Lawmakers and aides said the concessions – and a full court press by top leaders such as Speaker Nancy Pelosi, D-Calif. – were likely to result in a winning tally when the measure comes to a vote later today, despite lingering reservations among Hispanic and liberal Democrats.
The Senate hopes to vote on a different, and bipartisan, companion measure as early as today as the chambers race to wrap up the must-do legislation by the end of the week. Many House Democrats say the Senate version's provisions aimed at helping migrant children are not strong enough. House Democrats seeking changes met late Monday with Pelosi, and lawmakers emerging from a morning caucus meeting were supportive of the legislation.
Rep. Darren Soto, D-Fla., said the Democratic measure would fully fund migrant care and "make sure that we are treating these immigrant children with dignity like any other great country would."
The White House is threatening to veto the House bill, saying the measure would hamstring the administration's border security efforts and raising fresh questions about the legislation's fate.
Changes unveiled today would require the Department of Homeland Security to establish new standards for care of unaccompanied immigrant children and a plan for ensuring adequate translators to assist migrants in their dealings with law enforcement.
Many children detained entering the U.S. from Mexico have been held under harsh conditions, and Customs and Border Protection Chief Operating Officer John Sanders told The Associated Press last week that children have died after being in the agency's care.
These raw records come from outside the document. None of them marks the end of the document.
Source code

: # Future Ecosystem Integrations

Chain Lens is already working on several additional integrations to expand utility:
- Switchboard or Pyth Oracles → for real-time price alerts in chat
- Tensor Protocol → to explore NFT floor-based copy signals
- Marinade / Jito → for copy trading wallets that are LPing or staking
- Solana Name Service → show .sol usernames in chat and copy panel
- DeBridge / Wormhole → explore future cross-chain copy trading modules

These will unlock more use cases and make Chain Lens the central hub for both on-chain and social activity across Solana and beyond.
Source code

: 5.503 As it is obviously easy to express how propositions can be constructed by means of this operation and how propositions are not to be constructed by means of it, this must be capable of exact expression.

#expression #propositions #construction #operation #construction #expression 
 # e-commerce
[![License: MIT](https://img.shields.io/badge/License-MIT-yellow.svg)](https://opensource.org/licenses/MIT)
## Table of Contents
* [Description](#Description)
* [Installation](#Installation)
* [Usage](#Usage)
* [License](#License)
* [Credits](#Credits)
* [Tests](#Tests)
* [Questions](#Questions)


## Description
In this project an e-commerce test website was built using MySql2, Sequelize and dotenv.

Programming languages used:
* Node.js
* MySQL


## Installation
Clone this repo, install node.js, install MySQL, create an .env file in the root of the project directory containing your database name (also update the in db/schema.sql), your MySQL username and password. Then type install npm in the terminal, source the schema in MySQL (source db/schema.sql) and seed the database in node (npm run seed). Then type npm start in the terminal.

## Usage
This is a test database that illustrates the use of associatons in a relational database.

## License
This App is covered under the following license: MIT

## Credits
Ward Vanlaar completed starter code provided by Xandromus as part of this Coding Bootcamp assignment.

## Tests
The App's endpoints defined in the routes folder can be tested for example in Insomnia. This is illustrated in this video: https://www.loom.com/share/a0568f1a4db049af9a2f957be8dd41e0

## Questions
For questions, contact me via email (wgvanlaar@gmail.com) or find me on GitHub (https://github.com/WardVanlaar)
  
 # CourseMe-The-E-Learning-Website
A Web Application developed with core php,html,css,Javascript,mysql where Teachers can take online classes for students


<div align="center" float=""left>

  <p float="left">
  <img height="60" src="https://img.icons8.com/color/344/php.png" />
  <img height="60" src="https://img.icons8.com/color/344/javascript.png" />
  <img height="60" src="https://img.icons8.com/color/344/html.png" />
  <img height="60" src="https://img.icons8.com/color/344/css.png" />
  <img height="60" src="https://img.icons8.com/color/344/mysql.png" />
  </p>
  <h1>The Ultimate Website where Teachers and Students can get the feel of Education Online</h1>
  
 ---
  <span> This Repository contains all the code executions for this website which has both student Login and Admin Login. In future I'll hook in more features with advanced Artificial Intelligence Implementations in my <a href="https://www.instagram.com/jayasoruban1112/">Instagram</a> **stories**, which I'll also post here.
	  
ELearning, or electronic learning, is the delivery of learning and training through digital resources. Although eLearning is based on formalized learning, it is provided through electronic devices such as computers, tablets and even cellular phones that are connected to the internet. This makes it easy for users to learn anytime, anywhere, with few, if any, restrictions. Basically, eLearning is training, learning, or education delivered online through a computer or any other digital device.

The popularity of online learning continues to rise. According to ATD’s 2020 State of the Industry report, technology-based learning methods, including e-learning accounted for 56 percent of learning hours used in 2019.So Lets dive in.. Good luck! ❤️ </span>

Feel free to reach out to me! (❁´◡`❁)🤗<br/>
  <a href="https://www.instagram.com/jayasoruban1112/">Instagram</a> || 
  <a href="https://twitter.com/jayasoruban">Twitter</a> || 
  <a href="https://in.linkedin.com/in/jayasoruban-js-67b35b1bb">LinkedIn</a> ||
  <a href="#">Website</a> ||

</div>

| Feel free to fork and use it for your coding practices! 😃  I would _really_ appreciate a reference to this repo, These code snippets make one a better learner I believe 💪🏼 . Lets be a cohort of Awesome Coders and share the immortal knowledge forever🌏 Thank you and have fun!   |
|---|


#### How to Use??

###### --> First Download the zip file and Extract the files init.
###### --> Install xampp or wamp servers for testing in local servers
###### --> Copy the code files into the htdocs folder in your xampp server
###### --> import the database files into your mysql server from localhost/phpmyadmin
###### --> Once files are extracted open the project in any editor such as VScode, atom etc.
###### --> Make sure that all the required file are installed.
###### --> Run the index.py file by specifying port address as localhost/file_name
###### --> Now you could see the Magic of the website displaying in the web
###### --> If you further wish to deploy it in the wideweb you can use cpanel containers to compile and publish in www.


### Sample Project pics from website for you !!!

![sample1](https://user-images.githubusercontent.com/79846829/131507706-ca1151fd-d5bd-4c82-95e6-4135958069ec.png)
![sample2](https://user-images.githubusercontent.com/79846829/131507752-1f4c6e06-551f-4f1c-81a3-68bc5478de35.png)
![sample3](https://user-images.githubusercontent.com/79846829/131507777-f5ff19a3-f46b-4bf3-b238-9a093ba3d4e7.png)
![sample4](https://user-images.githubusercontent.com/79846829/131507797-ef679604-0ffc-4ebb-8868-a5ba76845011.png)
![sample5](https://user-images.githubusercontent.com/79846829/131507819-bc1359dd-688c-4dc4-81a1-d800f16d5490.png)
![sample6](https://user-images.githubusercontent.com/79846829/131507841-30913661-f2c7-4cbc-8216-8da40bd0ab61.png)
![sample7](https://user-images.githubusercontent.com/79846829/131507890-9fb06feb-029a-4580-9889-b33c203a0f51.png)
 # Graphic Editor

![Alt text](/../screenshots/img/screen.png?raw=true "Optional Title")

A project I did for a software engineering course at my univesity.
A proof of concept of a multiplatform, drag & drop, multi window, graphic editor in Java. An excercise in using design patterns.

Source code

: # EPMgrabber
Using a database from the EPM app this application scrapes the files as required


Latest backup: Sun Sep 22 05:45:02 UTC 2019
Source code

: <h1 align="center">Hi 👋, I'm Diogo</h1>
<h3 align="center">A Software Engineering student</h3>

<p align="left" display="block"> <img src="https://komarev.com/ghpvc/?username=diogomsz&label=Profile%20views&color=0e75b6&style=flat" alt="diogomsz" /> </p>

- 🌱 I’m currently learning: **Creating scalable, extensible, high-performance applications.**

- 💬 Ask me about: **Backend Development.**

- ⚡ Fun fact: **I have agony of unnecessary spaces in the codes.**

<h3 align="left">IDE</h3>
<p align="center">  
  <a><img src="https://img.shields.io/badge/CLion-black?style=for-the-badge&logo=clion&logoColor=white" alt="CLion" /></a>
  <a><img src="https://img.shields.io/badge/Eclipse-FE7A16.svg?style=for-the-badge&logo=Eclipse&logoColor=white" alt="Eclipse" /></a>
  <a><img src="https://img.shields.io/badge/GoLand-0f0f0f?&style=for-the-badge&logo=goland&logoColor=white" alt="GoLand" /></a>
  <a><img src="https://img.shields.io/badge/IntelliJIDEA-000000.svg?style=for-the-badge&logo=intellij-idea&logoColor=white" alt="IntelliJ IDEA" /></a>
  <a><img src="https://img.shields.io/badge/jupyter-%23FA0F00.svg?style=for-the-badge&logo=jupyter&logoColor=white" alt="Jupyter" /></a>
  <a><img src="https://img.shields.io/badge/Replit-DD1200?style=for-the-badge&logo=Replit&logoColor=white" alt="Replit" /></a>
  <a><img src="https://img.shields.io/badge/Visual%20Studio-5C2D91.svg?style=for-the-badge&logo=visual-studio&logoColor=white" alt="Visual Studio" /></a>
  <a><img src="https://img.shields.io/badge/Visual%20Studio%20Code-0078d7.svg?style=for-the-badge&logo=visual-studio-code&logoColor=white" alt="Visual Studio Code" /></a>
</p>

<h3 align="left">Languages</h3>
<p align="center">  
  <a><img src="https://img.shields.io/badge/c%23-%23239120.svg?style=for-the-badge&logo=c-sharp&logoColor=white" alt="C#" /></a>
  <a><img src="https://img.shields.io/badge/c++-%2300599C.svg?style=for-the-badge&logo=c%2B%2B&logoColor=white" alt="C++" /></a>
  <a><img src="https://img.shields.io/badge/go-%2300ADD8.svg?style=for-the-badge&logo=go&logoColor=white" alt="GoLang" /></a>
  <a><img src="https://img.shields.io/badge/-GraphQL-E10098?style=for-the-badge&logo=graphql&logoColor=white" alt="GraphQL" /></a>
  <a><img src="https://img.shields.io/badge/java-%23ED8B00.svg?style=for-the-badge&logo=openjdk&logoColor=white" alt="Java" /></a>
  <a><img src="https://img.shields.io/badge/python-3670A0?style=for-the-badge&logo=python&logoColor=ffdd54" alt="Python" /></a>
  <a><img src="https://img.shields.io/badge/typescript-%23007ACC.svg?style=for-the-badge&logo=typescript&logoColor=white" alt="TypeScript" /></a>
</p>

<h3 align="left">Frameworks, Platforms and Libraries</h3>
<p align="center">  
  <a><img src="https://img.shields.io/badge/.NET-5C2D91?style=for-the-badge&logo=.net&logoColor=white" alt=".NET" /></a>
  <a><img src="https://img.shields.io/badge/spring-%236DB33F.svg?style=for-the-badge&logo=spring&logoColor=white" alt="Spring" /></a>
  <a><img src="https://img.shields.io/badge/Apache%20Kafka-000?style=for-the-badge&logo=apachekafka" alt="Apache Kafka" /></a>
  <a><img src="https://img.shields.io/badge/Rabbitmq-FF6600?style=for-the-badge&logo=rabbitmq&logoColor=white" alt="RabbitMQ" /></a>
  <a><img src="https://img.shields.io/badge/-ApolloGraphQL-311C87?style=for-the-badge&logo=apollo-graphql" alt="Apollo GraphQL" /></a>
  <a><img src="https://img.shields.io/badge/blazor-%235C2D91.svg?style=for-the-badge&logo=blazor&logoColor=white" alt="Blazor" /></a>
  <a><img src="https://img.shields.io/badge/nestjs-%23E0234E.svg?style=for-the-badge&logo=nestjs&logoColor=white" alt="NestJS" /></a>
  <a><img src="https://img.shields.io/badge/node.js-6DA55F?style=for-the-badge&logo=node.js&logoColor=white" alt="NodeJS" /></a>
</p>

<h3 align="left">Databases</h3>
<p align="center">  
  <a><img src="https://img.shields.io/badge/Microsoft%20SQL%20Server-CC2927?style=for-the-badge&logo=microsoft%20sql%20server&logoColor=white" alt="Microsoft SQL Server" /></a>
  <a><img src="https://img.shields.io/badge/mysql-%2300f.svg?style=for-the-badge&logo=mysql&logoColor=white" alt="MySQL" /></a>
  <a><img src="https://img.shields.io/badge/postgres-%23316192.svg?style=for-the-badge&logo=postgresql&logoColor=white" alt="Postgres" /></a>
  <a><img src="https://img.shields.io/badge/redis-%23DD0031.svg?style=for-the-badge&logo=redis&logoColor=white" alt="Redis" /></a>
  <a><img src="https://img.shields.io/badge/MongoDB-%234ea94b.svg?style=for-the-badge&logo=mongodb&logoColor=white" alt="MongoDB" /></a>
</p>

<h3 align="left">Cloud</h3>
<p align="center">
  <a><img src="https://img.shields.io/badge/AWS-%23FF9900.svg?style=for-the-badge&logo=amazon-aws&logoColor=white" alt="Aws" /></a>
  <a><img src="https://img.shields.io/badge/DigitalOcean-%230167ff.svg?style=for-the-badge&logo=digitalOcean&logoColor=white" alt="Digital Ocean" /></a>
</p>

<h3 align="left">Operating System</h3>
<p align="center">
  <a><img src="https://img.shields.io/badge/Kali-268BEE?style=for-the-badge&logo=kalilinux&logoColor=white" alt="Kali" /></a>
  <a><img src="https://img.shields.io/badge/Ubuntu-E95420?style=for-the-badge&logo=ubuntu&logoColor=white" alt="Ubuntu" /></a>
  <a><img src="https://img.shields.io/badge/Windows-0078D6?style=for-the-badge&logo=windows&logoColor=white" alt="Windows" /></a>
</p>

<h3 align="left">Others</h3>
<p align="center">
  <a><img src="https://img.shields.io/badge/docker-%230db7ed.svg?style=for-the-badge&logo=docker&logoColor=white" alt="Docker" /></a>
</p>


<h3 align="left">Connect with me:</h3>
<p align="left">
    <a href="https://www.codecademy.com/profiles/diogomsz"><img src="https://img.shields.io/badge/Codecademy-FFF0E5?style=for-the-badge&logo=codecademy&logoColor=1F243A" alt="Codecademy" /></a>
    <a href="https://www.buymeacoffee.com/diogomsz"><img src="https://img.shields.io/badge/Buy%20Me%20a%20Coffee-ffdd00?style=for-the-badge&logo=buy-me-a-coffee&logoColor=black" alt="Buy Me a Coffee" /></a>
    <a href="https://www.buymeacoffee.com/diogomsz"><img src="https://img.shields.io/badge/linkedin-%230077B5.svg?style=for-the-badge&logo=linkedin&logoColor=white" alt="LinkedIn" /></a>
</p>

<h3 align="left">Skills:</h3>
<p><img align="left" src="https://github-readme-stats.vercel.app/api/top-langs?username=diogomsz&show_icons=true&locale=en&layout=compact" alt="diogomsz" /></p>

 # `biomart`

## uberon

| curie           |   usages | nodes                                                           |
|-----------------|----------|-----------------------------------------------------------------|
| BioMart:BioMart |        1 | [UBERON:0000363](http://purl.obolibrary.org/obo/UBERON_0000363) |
He said Border Patrol stations are holding 15,000 people – more than triple their maximum capacity of 4,000.
Congress plans to leave Washington in a few days for a weeklong July 4 recess. While lawmakers don't want to depart without acting on the legislation for fear of being accused of not responding to humanitarian problems at the border, it seems unlikely that Congress would have time to send a House-Senate compromise to Trump by week's end.